The Icarians

A group of French people came to Iowa in 1857. They started a utopian community.

Transcript

I am a child of a community where all the residents are united. The voice and the song are the fortune of the people of the land. The citizens living together like brothers are equal. All the boundaries are down in bundles. My community is not imaginary, it’s on earth and we go there by boat to America to the province of Iowa. It’s called Icaria.

In 1840 the people of Paris, France, were reading with excitement a book by Etienne Cabet entitled Travels in Icarie. The book told of an imaginary land of Icaria where all were happy, all were truly equal. In 1847 the French public heard Cabet’s call “Let us go to Icarie.” Believers of the idea of Icarie gathered together and made ready to sail for America where they would be free to live as they wished. The dream of Icarie was on the road to becoming a reality.

The road led Cabet and his followers through many hardships. First to a community in Texas, which failed. Then to Nauvoo, Illinois. Here many colony members began to disagree with some of Cabet’s policies. A spilt occurred: one group, with Cabet as their leader, moved to St. Louis. But Cabet himself died shortly after the move and the St. Louis colony failed in 1864.

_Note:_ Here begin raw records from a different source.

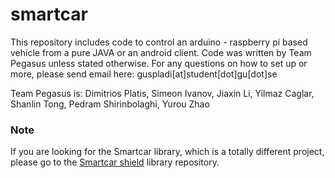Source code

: smartcar
========

This repository includes code to control an arduino - raspberry pi based vehicle from
a pure JAVA or an android client.
Code was written by Team Pegasus unless stated otherwise.
For any questions on how to set up or more, please send email here: guspladi[at]student[dot]gu[dot]se

Team Pegasus is:
Dimitrios Platis,
Simeon Ivanov,
Jiaxin Li,
Yilmaz Caglar,
Shanlin Tong,
Pedram Shirinbolaghi,
Yurou Zhao

### Note
If you are looking for the Smartcar library, which is a totally different project, please go to the [Smartcar shield](https://github.com/platisd/smartcar_shield) library repository.
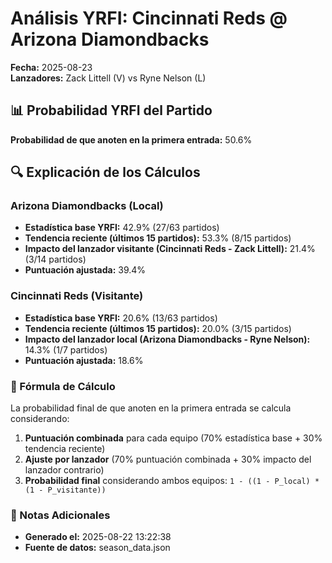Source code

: # Análisis YRFI: Cincinnati Reds @ Arizona Diamondbacks

**Fecha:** 2025-08-23  
**Lanzadores:** Zack Littell (V) vs Ryne Nelson (L)

## 📊 Probabilidad YRFI del Partido

**Probabilidad de que anoten en la primera entrada:** 50.6%

## 🔍 Explicación de los Cálculos

### Arizona Diamondbacks (Local)
- **Estadística base YRFI:** 42.9% (27/63 partidos)
- **Tendencia reciente (últimos 15 partidos):** 53.3% (8/15 partidos)
- **Impacto del lanzador visitante (Cincinnati Reds - Zack Littell):** 21.4% (3/14 partidos)
- **Puntuación ajustada:** 39.4%

### Cincinnati Reds (Visitante)
- **Estadística base YRFI:** 20.6% (13/63 partidos)
- **Tendencia reciente (últimos 15 partidos):** 20.0% (3/15 partidos)
- **Impacto del lanzador local (Arizona Diamondbacks - Ryne Nelson):** 14.3% (1/7 partidos)
- **Puntuación ajustada:** 18.6%

### 📝 Fórmula de Cálculo

La probabilidad final de que anoten en la primera entrada se calcula considerando:
1. **Puntuación combinada** para cada equipo (70% estadística base + 30% tendencia reciente)
2. **Ajuste por lanzador** (70% puntuación combinada + 30% impacto del lanzador contrario)
3. **Probabilidad final** considerando ambos equipos: `1 - ((1 - P_local) * (1 - P_visitante))`

### 📌 Notas Adicionales

- **Generado el:** 2025-08-22 13:22:38
- **Fuente de datos:** season_data.json
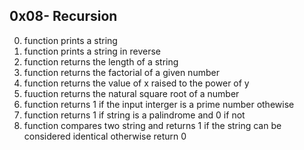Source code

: ## 0x08- Recursion
0. function prints a string
1. function prints a string in reverse
2. function returns the length of a string
3. function returns the factorial of a given number
4. function returns the value of x raised to the power of y 
5. fuuction returns the natural square root of a number
6. function returns 1 if the input interger is a prime number othewise
100. function returns 1 if string is a palindrome and 0 if not
101. function compares two string and returns 1 if the string can be considered identical otherwise return 0
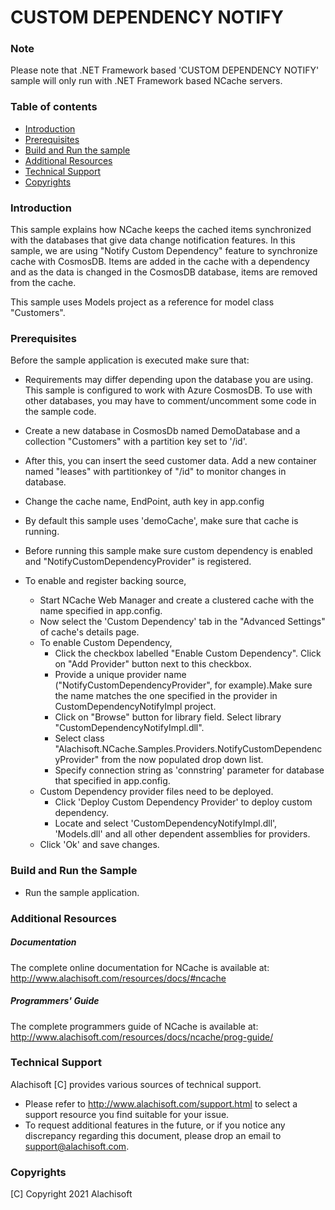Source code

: # CUSTOM DEPENDENCY NOTIFY

### Note

Please note that .NET Framework based 'CUSTOM DEPENDENCY NOTIFY' sample will only run with .NET Framework based NCache servers.

### Table of contents

* [Introduction](#introduction)
* [Prerequisites](#prerequisites)
* [Build and Run the sample](#build-and-run-the-sample)
* [Additional Resources](#additional-resources)
* [Technical Support](#technical-support)
* [Copyrights](#copyrights)



### Introduction

This sample explains how NCache keeps the cached items synchronized with the databases that give data change notification features.
In this sample, we are using "Notify Custom Dependency" feature to synchronize cache with CosmosDB.
Items are added in the cache with a dependency and as the data is changed in the CosmosDB database, items are removed from the cache.

This sample uses Models project as a reference for model class "Customers".

### Prerequisites

Before the sample application is executed make sure that:
- Requirements may differ depending upon the database you are using. This sample is configured to work with Azure CosmosDB. To use with other
databases, you may have to comment/uncomment some code in the sample code.

- Create a new database in CosmosDb named DemoDatabase and a collection "Customers" with a partition key set to '/id'.
- After this, you can insert the seed customer data. Add a new container named "leases" with partitionkey of "/id" to monitor changes in database.
- Change the cache name, EndPoint, auth key  in app.config
- By default this sample uses 'demoCache', make sure that cache is running.
- Before running this sample make sure custom dependency is enabled and "NotifyCustomDependencyProvider" is registered.
- To enable and register backing source,
	- Start NCache Web Manager and create a clustered cache with the name specified in app.config. 
	- Now select the 'Custom Dependency' tab in the "Advanced Settings" of cache's details page. 
	- To enable Custom Dependency,
		- Click the checkbox labelled "Enable Custom Dependency". Click on "Add Provider" button next to this checkbox.
		- Provide a unique provider name ("NotifyCustomDependencyProvider", for example).Make sure the name matches the one specified in the provider in CustomDependencyNotifyImpl project.
		- Click on "Browse" button for library field. Select library "CustomDependencyNotifyImpl.dll".
		- Select class "Alachisoft.NCache.Samples.Providers.NotifyCustomDependencyProvider" from the now populated drop down list.
		- Specify connection string as 'connstring' parameter for database that specified in app.config. 
	- Custom Dependency provider files need to be deployed.
		- Click 'Deploy Custom Dependency Provider' to deploy custom dependency. 
		- Locate and select 'CustomDependencyNotifyImpl.dll', 'Models.dll' and all other dependent assemblies for providers.
	- Click 'Ok' and save changes.

### Build and Run the Sample
    
- Run the sample application.

### Additional Resources

##### Documentation
The complete online documentation for NCache is available at:
http://www.alachisoft.com/resources/docs/#ncache

##### Programmers' Guide
The complete programmers guide of NCache is available at:
http://www.alachisoft.com/resources/docs/ncache/prog-guide/

### Technical Support

Alachisoft [C] provides various sources of technical support. 

- Please refer to http://www.alachisoft.com/support.html to select a support resource you find suitable for your issue.
- To request additional features in the future, or if you notice any discrepancy regarding this document, please drop an email to [support@alachisoft.com](mailto:support@alachisoft.com).

### Copyrights

[C] Copyright 2021 Alachisoft 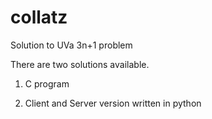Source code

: collatz
=======

Solution to UVa 3n+1 problem

There are two solutions available.

1) C program

2) Client and Server version written in python


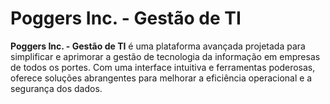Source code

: # Poggers Inc. - Gestão de TI

**Poggers Inc. - Gestão de TI** é uma plataforma avançada projetada para simplificar e aprimorar a gestão de tecnologia da informação em empresas de todos os portes. Com uma interface intuitiva e ferramentas poderosas, oferece soluções abrangentes para melhorar a eficiência operacional e a segurança dos dados.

In 1857 the other group, about 40 members, crossed the Mississippi and headed west to form still another colony Icaria, near Corning, Iowa. It seemed they had found the ideal home, the lonely Iowa prairie isolated them from the outside world and afforded them productive farmland. Here they began to live according to the principles of Icarie. There were few personal possessions, almost everything, including property, was owned by the community as a whole. They were unusual among Iowa’s pioneers in that most of them were highly educated and interested in political philosophy. There was even a large library located in the community. There were no church services held at the colony. The Icariens tried to live their ideals everyday, rather than preach them once a week. The beginning years of the colony were a struggle, but eventually Icaria began to prosper. Outsiders were hired to keep the colony farms at full production.

In the 1870s the younger Icarians began to question the old Icarien principles. The older Icarians were becoming too old to work the fields; the burden fell on the young Icarians. Many of them just didn’t like farm work and they resented working beside hired men, who were paid for their labors. For these and other reasons, the community split into two different groups. As the older members died off and the younger members took on new established life styles, the colony came to an end near the turn of the century.